(Saved entries)
▶
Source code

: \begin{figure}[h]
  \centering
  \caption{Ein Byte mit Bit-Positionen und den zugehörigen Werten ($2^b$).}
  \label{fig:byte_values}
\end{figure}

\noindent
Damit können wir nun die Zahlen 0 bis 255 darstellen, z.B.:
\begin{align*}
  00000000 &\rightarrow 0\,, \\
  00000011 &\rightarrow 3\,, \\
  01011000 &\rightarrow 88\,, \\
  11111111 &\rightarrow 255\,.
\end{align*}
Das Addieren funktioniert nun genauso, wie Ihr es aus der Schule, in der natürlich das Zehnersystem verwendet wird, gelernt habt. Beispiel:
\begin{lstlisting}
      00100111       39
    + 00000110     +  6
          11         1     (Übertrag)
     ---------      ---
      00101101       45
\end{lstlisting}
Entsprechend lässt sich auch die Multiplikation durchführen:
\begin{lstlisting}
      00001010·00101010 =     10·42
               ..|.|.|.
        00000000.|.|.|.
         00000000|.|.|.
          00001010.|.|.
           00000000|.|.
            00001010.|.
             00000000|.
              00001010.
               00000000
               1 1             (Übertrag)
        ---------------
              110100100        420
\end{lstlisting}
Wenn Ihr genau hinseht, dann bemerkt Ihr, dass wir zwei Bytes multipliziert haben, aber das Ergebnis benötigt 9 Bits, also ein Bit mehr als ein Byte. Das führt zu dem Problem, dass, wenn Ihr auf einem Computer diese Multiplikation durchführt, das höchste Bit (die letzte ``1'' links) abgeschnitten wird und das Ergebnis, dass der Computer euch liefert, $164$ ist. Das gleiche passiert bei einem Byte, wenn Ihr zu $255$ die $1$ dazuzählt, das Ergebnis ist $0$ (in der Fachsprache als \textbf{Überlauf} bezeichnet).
◀
Task requirements >>
Look back at the records above. Repeat all of them exactly.

Response >>
Source code

: \begin{figure}[h]
  \centering
  \caption{Ein Byte mit Bit-Positionen und den zugehörigen Werten ($2^b$).}
  \label{fig:byte_values}
\end{figure}

\noindent
Damit können wir nun die Zahlen 0 bis 255 darstellen, z.B.:
\begin{align*}
  00000000 &\rightarrow 0\,, \\
  00000011 &\rightarrow 3\,, \\
  01011000 &\rightarrow 88\,, \\
  11111111 &\rightarrow 255\,.
\end{align*}
Das Addieren funktioniert nun genauso, wie Ihr es aus der Schule, in der natürlich das Zehnersystem verwendet wird, gelernt habt. Beispiel:
\begin{lstlisting}
      00100111       39
    + 00000110     +  6
          11         1     (Übertrag)
     ---------      ---
      00101101       45
\end{lstlisting}
Entsprechend lässt sich auch die Multiplikation durchführen:
\begin{lstlisting}
      00001010·00101010 =     10·42
               ..|.|.|.
        00000000.|.|.|.
         00000000|.|.|.
          00001010.|.|.
           00000000|.|.
            00001010.|.
             00000000|.
              00001010.
               00000000
               1 1             (Übertrag)
        ---------------
              110100100        420
\end{lstlisting}
Wenn Ihr genau hinseht, dann bemerkt Ihr, dass wir zwei Bytes multipliziert haben, aber das Ergebnis benötigt 9 Bits, also ein Bit mehr als ein Byte. Das führt zu dem Problem, dass, wenn Ihr auf einem Computer diese Multiplikation durchführt, das höchste Bit (die letzte ``1'' links) abgeschnitten wird und das Ergebnis, dass der Computer euch liefert, $164$ ist. Das gleiche passiert bei einem Byte, wenn Ihr zu $255$ die $1$ dazuzählt, das Ergebnis ist $0$ (in der Fachsprache als \textbf{Überlauf} bezeichnet).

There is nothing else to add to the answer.